An executive at one of those groups is reputed to have told TMCs that NDC is like a juggernaut whose handbrake airlines have released at the top of a hill without being sure where it will end up or what havoc it might wreak on the way down. Some of that havoc is becoming apparent now for buyers. And that’s even though NDC-channelled transactions to date remain minute: we await a widespread adoption that never seems to come.
Here are three adverse effects to consider. First, the big airlines no longer distribute all their fares via the GDSs through which nearly all corporate travel is booked. In particular, Lufthansa Group airlines have started selling some European return fares at a £17 discount through direct and NDC channels. So now we have the content fragmentation buyers long feared, requiring different fares to be booked in different places.
The big three airline groups also now surcharge agents (who pass the cost on to clients) for booking through GDSs, making the disparity in total cost between GDS and NDC bookings even greater in the case of Lufthansa.

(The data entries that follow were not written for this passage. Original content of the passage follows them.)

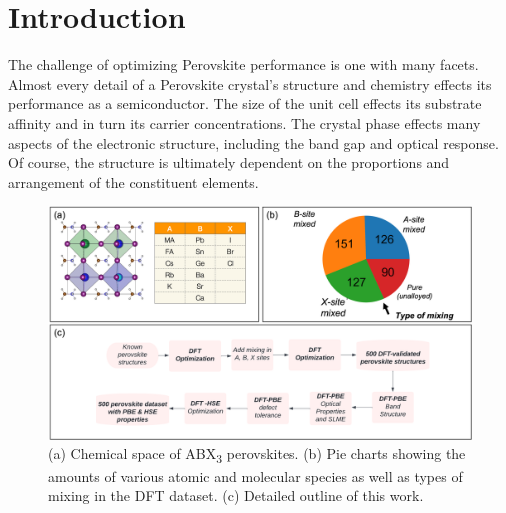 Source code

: \documentclass[twoside, twocolumn, 9pt, draft]{article}
\begin{document}
\renewcommand*\rmdefault{bch}\normalfont\upshape
\rmfamily
\section*{}
\vspace{-1cm}



\section*{Introduction}
\label{sec:orga31ca3b}
The challenge of optimizing Perovskite performance is one with many
facets. Almost every detail of a Perovskite crystal's structure and
chemistry effects its performance as a semiconductor. The size of the
unit cell effects its substrate affinity and in turn its carrier
concentrations. The crystal phase effects many aspects of the
electronic structure, including the band gap and optical response. Of
course, the structure is ultimately dependent on the proportions and
arrangement of the constituent elements.

\begin{figure}
\centering
\includegraphics[h,width=.9\linewidth]{Figure1.png}
\caption{\label{Fig:outline} (a) Chemical space of ABX\textsubscript{3} perovskites. (b) Pie charts showing the amounts of various atomic and molecular species as well as types of mixing in the DFT dataset. (c) Detailed outline of this work.}
\end{figure}
\end{document}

Lufthansa needs distinguishing further from British Airways/Iberia and Air France-KLM because the other two have waived GDS surcharges for many TMCs that have committed to adopting NDC distribution. But here comes the next problem for buyers. Major multinational TMCs American Express Global Business Travel, BCD Travel and Carlson Wagonlit Travel have all introduced an option to surcharge clients for bookings NOT made through GDSs. That means clients potentially face having to pay an airline surcharge if their booking goes via GDS, but a direct TMC surcharge if booked via NDC. Either way they lose.
The mega-TMCs argue non-GDS channels are inefficient and expensive for them, and here’s the last NDC problem. NDC doesn’t yet enable all the vital tasks GDSs do for TMCs’ corporate clients, such as generating management information. Until that’s fixed, NDC remains highly challenging for industrial-strength corporate travel booking and management.
The GDSs themselves are building NDC pipes for distributing airline content, which could at least solve the fragmentation and TMC surcharge problems. But it’s this challenge of forwarding an NDC booking record into their back office processes that is delaying finding a workable solution.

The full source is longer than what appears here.